** Opening Excerpted records block **
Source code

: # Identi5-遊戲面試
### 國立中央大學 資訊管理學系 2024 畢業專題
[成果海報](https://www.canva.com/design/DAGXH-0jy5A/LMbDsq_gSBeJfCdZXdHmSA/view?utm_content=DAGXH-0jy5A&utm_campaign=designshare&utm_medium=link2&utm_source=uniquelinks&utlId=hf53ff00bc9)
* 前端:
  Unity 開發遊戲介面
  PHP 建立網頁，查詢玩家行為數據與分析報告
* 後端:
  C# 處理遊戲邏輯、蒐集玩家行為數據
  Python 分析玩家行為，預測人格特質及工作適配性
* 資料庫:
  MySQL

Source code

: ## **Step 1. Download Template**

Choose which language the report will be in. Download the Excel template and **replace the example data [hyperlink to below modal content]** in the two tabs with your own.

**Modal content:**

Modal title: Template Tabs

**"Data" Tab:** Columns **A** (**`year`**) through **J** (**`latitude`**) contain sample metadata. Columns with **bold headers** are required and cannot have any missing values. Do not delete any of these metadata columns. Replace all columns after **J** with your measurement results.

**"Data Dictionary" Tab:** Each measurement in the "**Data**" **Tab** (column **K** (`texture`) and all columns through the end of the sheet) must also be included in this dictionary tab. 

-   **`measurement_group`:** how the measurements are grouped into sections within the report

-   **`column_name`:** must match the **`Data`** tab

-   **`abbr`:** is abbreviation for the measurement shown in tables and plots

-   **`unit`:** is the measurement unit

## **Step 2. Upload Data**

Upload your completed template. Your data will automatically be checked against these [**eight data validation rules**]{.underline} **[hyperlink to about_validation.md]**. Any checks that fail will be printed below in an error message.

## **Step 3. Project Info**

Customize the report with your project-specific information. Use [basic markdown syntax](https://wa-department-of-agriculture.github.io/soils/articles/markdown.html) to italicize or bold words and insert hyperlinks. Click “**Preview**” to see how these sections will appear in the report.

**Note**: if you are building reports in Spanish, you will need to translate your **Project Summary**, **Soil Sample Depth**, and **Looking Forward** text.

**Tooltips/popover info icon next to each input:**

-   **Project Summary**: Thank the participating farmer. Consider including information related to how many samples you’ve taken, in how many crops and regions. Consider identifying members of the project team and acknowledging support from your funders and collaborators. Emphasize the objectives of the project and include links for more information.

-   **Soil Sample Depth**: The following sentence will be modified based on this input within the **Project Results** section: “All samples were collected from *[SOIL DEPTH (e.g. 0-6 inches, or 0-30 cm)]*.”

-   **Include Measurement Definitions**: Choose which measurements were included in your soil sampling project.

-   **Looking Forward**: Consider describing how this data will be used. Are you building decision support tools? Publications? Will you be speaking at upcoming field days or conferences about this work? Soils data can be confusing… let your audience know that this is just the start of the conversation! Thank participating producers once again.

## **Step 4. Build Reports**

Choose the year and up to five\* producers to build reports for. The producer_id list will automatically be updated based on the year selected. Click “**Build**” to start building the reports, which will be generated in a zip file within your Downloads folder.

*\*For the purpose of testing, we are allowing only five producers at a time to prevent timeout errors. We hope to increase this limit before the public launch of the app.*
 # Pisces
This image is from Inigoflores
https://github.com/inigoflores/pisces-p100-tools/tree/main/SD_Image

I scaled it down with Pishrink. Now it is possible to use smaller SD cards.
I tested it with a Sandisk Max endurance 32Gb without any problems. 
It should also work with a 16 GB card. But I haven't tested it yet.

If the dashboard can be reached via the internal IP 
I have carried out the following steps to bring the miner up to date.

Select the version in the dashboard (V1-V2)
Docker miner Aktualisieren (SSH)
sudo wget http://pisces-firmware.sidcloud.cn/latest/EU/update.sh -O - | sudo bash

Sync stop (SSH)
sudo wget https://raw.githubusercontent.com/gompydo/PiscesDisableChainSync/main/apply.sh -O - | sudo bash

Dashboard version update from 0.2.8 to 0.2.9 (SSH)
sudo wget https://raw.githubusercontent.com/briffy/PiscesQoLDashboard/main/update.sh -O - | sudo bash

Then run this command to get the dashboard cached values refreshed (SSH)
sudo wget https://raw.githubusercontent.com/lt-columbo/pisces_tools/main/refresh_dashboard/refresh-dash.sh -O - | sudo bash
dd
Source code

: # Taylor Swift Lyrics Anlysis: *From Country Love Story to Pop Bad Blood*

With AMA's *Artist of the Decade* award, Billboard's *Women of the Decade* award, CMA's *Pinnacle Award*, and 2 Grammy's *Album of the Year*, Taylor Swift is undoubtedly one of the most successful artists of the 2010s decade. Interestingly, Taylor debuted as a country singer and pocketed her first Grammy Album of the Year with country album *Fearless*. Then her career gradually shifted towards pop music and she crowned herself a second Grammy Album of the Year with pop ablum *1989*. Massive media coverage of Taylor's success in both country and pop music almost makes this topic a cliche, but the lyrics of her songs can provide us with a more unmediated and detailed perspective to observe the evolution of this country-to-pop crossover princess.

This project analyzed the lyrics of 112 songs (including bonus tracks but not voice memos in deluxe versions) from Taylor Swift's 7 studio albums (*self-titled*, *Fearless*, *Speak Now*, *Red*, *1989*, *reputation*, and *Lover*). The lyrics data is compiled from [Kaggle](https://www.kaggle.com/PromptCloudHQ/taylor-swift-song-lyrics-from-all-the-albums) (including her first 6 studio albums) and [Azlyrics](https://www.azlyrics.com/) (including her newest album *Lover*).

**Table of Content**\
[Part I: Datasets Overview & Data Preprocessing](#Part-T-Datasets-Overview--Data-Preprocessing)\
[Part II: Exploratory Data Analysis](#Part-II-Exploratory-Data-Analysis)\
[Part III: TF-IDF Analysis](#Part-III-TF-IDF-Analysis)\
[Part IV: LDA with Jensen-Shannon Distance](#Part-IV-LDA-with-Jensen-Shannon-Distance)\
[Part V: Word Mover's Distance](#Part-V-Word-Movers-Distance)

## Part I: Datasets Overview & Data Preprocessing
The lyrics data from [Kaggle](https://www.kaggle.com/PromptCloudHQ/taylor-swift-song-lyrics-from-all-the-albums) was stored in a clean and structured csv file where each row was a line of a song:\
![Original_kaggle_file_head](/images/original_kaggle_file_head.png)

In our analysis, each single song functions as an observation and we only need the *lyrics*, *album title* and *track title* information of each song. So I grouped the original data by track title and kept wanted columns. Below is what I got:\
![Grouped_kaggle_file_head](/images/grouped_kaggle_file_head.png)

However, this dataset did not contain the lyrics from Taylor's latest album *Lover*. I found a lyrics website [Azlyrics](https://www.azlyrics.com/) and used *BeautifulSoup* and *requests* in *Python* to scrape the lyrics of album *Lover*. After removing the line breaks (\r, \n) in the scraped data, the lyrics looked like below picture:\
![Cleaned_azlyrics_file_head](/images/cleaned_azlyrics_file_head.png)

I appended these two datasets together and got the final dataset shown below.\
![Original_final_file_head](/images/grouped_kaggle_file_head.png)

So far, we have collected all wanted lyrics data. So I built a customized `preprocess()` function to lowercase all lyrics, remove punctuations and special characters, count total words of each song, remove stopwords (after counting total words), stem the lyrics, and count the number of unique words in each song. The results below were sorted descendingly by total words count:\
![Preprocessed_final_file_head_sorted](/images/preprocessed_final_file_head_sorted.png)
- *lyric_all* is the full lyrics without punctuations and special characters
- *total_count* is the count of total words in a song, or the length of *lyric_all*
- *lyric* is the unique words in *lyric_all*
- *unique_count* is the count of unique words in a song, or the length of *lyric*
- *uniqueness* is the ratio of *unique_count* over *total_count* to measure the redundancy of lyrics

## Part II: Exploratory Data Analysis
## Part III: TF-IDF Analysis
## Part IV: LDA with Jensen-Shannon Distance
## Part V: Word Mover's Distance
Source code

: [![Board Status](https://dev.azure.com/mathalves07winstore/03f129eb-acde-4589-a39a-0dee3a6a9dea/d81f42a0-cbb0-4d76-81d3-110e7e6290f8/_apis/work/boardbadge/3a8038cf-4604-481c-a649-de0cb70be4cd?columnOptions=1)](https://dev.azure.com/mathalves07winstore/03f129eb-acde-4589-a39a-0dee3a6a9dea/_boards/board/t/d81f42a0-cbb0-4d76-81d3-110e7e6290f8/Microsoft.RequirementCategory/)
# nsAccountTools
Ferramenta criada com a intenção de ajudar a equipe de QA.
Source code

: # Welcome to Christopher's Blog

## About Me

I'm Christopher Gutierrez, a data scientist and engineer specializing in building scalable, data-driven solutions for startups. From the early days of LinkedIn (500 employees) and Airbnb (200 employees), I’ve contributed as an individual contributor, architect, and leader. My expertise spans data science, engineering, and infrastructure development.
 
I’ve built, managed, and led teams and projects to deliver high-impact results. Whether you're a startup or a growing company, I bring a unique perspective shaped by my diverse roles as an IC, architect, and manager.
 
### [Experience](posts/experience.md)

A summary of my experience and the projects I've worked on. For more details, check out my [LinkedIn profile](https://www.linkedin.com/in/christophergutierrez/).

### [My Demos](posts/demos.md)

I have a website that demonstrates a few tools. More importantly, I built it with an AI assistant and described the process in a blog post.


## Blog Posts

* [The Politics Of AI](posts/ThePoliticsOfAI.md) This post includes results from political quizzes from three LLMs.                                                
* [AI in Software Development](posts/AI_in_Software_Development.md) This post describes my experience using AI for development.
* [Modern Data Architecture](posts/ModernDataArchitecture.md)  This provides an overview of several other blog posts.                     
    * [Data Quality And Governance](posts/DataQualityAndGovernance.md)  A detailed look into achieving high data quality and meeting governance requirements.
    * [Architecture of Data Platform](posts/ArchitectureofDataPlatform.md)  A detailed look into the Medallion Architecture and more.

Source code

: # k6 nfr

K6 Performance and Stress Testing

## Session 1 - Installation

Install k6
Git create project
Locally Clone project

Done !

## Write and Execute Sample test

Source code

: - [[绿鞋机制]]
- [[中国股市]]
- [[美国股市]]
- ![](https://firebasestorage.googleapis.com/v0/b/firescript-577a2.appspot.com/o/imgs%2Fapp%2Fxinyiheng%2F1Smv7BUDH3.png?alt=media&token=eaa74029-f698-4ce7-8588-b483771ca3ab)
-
** Closing Excerpted records block **
| Exercise goal |
From the records above, extract exactly and only the lines that begin at the line with "Ferramenta criada com" and stop after the line with "### [Experience](posts/experience.md)".

| Output of the exercise |
Ferramenta criada com a intenção de ajudar a equipe de QA.
Source code

: # Welcome to Christopher's Blog

## About Me

I'm Christopher Gutierrez, a data scientist and engineer specializing in building scalable, data-driven solutions for startups. From the early days of LinkedIn (500 employees) and Airbnb (200 employees), I’ve contributed as an individual contributor, architect, and leader. My expertise spans data science, engineering, and infrastructure development.
 
I’ve built, managed, and led teams and projects to deliver high-impact results. Whether you're a startup or a growing company, I bring a unique perspective shaped by my diverse roles as an IC, architect, and manager.
 
### [Experience](posts/experience.md)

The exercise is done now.